After correcting around 198.47 INR, Jio’s financial services are resuming their upward trajectory with Wave (5)

by VT Markets
/
Aug 5, 2025

Jio Financial Services has resumed its upward trend after reaching a low near 198.47 INR, completing a correction phase. This marked the beginning of wave (5) in a larger Elliott Wave sequence, initiating a bullish wave III.

The stock has demonstrated strong upward momentum since this low, developing a five-wave impulsive move in wave ((1)) of III. This latest wave began in April and was characterised by an impulsive wave (1), a corrective wave (2), followed by a strong wave (3) and a shallow wave (4) pullback.

The recent breakout indicates wave (5) of wave ((1)) is currently in progress, with further upside anticipated before entering a larger wave ((2)) correction. The crucial level for maintaining this bullish perspective is 198.47 INR, as staying above this suggests dips are corrective and present buying opportunities.

The ongoing rally forms part of a broader bullish cycle that started after the March low.
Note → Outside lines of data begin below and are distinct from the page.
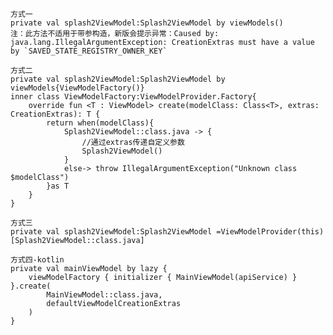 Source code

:     方式一
    private val splash2ViewModel:Splash2ViewModel by viewModels()
    注：此方法不适用于带参构造，新版会提示异常：Caused by: java.lang.IllegalArgumentException: CreationExtras must have a value by `SAVED_STATE_REGISTRY_OWNER_KEY`

    方式二
    private val splash2ViewModel:Splash2ViewModel by viewModels{ViewModelFactory()}
    inner class ViewModelFactory:ViewModelProvider.Factory{
        override fun <T : ViewModel> create(modelClass: Class<T>, extras: CreationExtras): T {
            return when(modelClass){
                Splash2ViewModel::class.java -> {
                    //通过extras传递自定义参数
                    Splash2ViewModel()
                }
                else-> throw IllegalArgumentException("Unknown class $modelClass")
            }as T
        }
    }

    方式三
    private val splash2ViewModel:Splash2ViewModel =ViewModelProvider(this)[Splash2ViewModel::class.java]

    方式四-kotlin
    private val mainViewModel by lazy {
        viewModelFactory { initializer { MainViewModel(apiService) } }.create(
            MainViewModel::class.java,
            defaultViewModelCreationExtras
        )
    }
     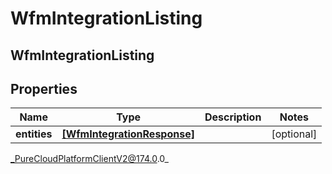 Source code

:# WfmIntegrationListing

## WfmIntegrationListing

## Properties

|Name | Type | Description | Notes|
|------------ | ------------- | ------------- | -------------|
| **entities** | [**[WfmIntegrationResponse]**]([WfmIntegrationResponse]) |  | [optional] |



_PureCloudPlatformClientV2@174.0.0_
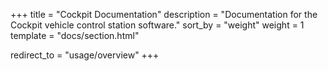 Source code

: +++
title = "Cockpit Documentation"
description = "Documentation for the Cockpit vehicle control station software."
sort_by = "weight"
weight = 1
template = "docs/section.html"

redirect_to = "usage/overview"
+++

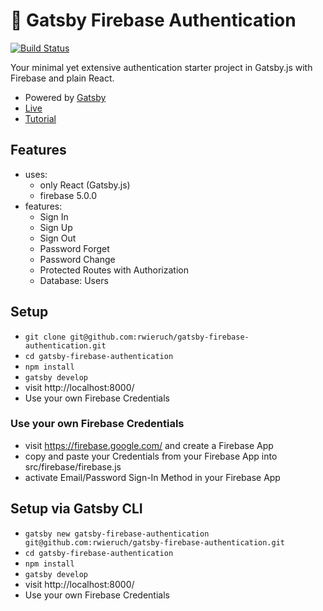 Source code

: # 🐣 Gatsby Firebase Authentication

[![Build Status](https://travis-ci.org/rwieruch/gatsby-firebase-authentication.svg?branch=master)](https://travis-ci.org/rwieruch/gatsby-firebase-authentication)

Your minimal yet extensive authentication starter project in Gatsby.js with Firebase and plain React.

* Powered by [Gatsby](https://github.com/gatsbyjs/gatsby)
* [Live](https://react-firebase-authentication.wieruch.com/)
* [Tutorial](https://www.robinwieruch.de/complete-firebase-authentication-react-tutorial/)

## Features

* uses:
  * only React (Gatsby.js)
  * firebase 5.0.0
* features:
  * Sign In
  * Sign Up
  * Sign Out
  * Password Forget
  * Password Change
  * Protected Routes with Authorization
  * Database: Users

## Setup

* `git clone git@github.com:rwieruch/gatsby-firebase-authentication.git`
* `cd gatsby-firebase-authentication`
* `npm install`
* `gatsby develop`
* visit http://localhost:8000/
* Use your own Firebase Credentials

### Use your own Firebase Credentials

* visit https://firebase.google.com/ and create a Firebase App
* copy and paste your Credentials from your Firebase App into src/firebase/firebase.js
* activate Email/Password Sign-In Method in your Firebase App

## Setup via Gatsby CLI

* `gatsby new gatsby-firebase-authentication git@github.com:rwieruch/gatsby-firebase-authentication.git`
* `cd gatsby-firebase-authentication`
* `npm install`
* `gatsby develop`
* visit http://localhost:8000/
* Use your own Firebase Credentials
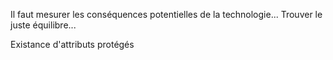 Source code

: Il faut mesurer les conséquences potentielles de la technologie... Trouver le juste équilibre...

Existance d'attributs protégés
Monitoring the development of wave (5) is advisable, with shallow pullbacks potentially providing advantageous risk-reward long positions as the wave III rally continues.

With Jio Financial Services resuming its uptrend, we see the current momentum as part of a larger bullish cycle. The stock has shown remarkable strength since the lows we saw back in March 2025, validating the start of a new primary rally. As of early August 2025, the price action remains strong, pushing past the 390 INR mark.
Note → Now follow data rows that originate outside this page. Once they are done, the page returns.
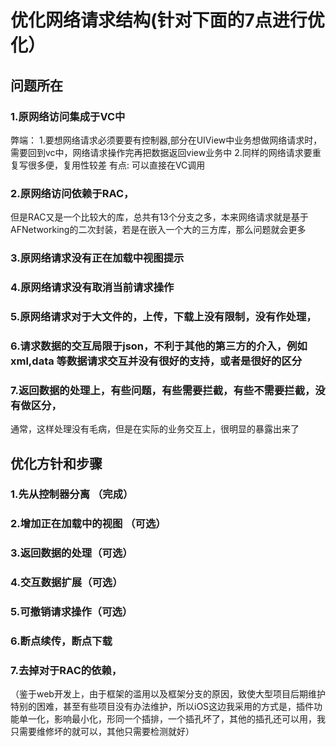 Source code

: #  优化网络请求结构(针对下面的7点进行优化）




## 问题所在

### 1.原网络访问集成于VC中
弊端：
1.要想网络请求必须要要有控制器,部分在UIView中业务想做网络请求时，需要回到vc中，网络请求操作完再把数据返回view业务中
2.同样的网络请求要重复写很多便，复用性较差
有点:  可以直接在VC调用

### 2.原网络访问依赖于RAC，
但是RAC又是一个比较大的库，总共有13个分支之多，本来网络请求就是基于AFNetworking的二次封装，若是在嵌入一个大的三方库，那么问题就会更多

### 3.原网络请求没有正在加载中视图提示

### 4.原网络请求没有取消当前请求操作

### 5.原网络请求对于大文件的，上传，下载上没有限制，没有作处理，

### 6.请求数据的交互局限于json，不利于其他的第三方的介入，例如xml,data 等数据请求交互并没有很好的支持，或者是很好的区分

### 7.返回数据的处理上，有些问题，有些需要拦截，有些不需要拦截，没有做区分，
通常，这样处理没有毛病，但是在实际的业务交互上，很明显的暴露出来了


## 优化方针和步骤

### 1.先从控制器分离 （完成）

### 2.增加正在加载中的视图 （可选）

### 3.返回数据的处理（可选）

### 4.交互数据扩展（可选）

### 5.可撤销请求操作（可选）

### 6.断点续传，断点下载

### 7.去掉对于RAC的依赖，
（鉴于web开发上，由于框架的滥用以及框架分支的原因，致使大型项目后期维护特别的困难，甚至有些项目没有办法维护，所以iOS这边我采用的方式是，插件功能单一化，影响最小化，形同一个插排，一个插孔坏了，其他的插孔还可以用，我只需要维修坏的就可以，其他只需要检测就好）
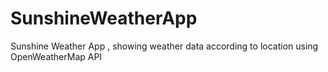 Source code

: # SunshineWeatherApp
Sunshine Weather App , showing weather data according to location using OpenWeatherMap API
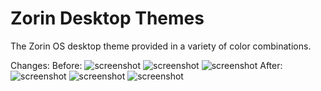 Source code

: # Zorin Desktop Themes

The Zorin OS desktop theme provided in a variety of color combinations.

Changes:
Before:
![screenshot](./assets/Before/85a19420-6ca9-45b9-b84e-a7105c957c52)
![screenshot](./assets/Before/dc610a50-7f9f-4227-90e4-2d6a61565d53)
![screenshot](./assets/Before/2b57bb36-321a-444b-991a-7120d5789b0a)
After:
![screenshot](./assets/After/106da0d0-6391-4338-bbb1-ebb044c2673d)
![screenshot](./assets/After/6e6628b4-7324-4156-88b8-f36e8494333f)
![screenshot](./assets/After/1e0a4dab-6334-4b00-a87c-b77e904f2cc4)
This move is supported by fundamental developments, including the strong first-quarter earnings for fiscal year 2026 reported last month. We saw a 22% quarter-over-quarter increase in assets under management (AUM), a figure that beat market expectations and fueled investor confidence. The broader market sentiment is also positive, with the Nifty 50 holding firmly above the 25,000 level for the past few weeks.

For the coming weeks, we believe buying call options on minor dips is a sound strategy. This allows traders to capitalize on the expected continuation of this final push in the smaller wave pattern. Look for shallow pullbacks towards the 375-380 INR range as potential entry points for short-term call positions with September 2025 expiry.

However, we must also prepare for the larger corrective wave ((2)) which is anticipated after this current rally concludes. As the stock approaches historically significant resistance near the 420-430 INR zone, we should consider taking profits on long positions. It would be prudent to start looking at protective put options to hedge against a sharper, albeit corrective, downturn.

Given the critical support level of 198.47 INR is still far below the current price, selling out-of-the-money puts can be an effective way to generate income. A bull put spread, perhaps selling the 360 INR strike and buying the 350 INR strike for the September 2025 series, offers a defined-risk way to bet that the price will remain above these levels. This strategy benefits from both the upward trend and time decay.

Monitoring the price action closely is key, as this current wave is likely in its late stages. We are looking for signs of exhaustion, such as decreasing volume on new highs, which would signal the impending start of the larger pullback. Historical data from similar fast-growing financial firms in 2022 and 2023 showed that after such parabolic runs, corrections can be swift.